It's another Wednesday, middle of the week, "over the hump" day, whatever you may call it. Sunday seems like a long time ago, way beyond the meals and cleaning and children crying and appointments and all the "things" that consume our days. I think that, often, we decide things on Sundays and then forget them by Wednesdays, buried by other things that are more insistent. 

Perhaps there was a time in your life when you tried to get out of an actual "rut" in a road. You are driving (or walking or biking) down a dirt road with ruts in it. You, for whatever reason, don't want to go in the rut, so you pull a little left or a little right and try to navigate without the rut. Somehow, though, you always seem to end up back in it. Everything on the road tends toward the rut and if you go along awhile without paying attention, you suddenly find yourself back in it again. 

It is the same in marriage. If you have been married more than a year or so, then you have "ruts" in your marriage. Now, ruts are not bad things. The rut in a road is a safe place for the wheels. Riding along where everyone else rides is comfortable and cautious. In our marriage, the "ruts" allow us to know certain things and accomplish certain things. I "know" it is my job to do certain things because that is the "rut" we are in. 

The trouble with ruts is that they are sometimes traps. We get in a rut and suddenly everything loses value. You do certain tasks every week and soon no one thanks you, because that is the "rut" you have created. Things that need to be done are not done because no one has a place for them along the path of her "rut" or his "rut." 
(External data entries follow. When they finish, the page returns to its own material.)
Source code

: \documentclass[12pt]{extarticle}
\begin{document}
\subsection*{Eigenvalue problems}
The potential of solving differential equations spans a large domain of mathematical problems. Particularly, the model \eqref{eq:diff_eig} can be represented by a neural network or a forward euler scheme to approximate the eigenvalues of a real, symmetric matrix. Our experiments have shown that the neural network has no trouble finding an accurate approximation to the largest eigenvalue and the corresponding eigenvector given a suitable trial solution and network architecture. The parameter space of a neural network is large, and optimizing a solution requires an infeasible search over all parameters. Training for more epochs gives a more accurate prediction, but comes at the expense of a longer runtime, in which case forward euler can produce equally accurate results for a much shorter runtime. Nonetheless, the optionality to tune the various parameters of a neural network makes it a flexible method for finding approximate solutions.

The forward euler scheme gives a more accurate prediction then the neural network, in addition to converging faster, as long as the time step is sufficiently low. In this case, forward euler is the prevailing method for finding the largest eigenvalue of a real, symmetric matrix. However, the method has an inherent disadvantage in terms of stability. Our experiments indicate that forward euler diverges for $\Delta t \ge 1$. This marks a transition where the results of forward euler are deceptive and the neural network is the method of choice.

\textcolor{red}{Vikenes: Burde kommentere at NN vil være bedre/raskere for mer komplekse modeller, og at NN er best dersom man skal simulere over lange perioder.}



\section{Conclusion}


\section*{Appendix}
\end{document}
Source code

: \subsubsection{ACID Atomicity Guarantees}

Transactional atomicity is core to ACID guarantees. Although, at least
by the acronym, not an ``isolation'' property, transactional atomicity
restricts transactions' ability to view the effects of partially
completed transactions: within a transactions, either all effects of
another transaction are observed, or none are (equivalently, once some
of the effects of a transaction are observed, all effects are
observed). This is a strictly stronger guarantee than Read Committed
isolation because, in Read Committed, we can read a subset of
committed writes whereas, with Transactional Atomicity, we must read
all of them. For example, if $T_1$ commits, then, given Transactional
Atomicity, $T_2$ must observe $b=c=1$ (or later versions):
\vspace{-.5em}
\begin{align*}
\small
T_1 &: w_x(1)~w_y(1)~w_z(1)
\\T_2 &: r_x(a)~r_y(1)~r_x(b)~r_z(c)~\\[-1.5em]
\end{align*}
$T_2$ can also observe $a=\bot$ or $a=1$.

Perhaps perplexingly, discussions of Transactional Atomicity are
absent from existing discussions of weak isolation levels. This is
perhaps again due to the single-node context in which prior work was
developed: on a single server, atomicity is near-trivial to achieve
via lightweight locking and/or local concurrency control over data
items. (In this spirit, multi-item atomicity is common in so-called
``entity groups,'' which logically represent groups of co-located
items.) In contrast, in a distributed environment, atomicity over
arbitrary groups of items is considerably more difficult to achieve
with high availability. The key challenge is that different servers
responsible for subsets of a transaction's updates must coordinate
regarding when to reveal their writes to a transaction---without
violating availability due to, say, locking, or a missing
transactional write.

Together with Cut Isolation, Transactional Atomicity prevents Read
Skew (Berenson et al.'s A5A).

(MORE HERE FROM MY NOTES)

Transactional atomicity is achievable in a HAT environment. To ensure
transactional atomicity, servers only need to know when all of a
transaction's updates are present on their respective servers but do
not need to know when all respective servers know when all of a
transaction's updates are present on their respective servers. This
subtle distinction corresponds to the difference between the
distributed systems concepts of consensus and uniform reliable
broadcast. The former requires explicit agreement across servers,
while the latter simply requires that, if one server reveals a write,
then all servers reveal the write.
In preparing to do him good, I want to challenge you in regard to one rut, the "go to work" rut. Many of our class members are "stay at home" moms whose husbands go off every day to work while they stay home and live their lives. Each day, you spend money he made at that job, to buy groceries or diapers or a double espresso, without a thought about what he did to make that money. Each day he goes and comes without a thank you, without a comment, except (perhaps) an occasional dig about how little he makes or how much you "wish we could take a vacation" or have a new car. Or another complaint about how many hours he works and how much time he is missing from home.

On the list of things men do that are seldom acknowledged, none ranks higher than his daily job. In studies, it has been found that most wives give almost no value to the husband's work, to the 40 (or more) hours a week he spends making money for the family. They think that is "just his job." 

Well, it is his job, but not "just his job." It is the source of your income and your food and your shelter. It is the hope of health and security. It is eight to twelve hours a day that he gives to the family, doing what he would rather not do for the sake of money. 

One thing to do that would be "good for him" would be to appreciate, and to express appreciation for, the work that he does every day. In some way to let him know that your love for him is increased by his act of love, every day, in going somewhere to work and bring home what your family needs. To let him know that his work is known and valued by the most important person in his life -- you.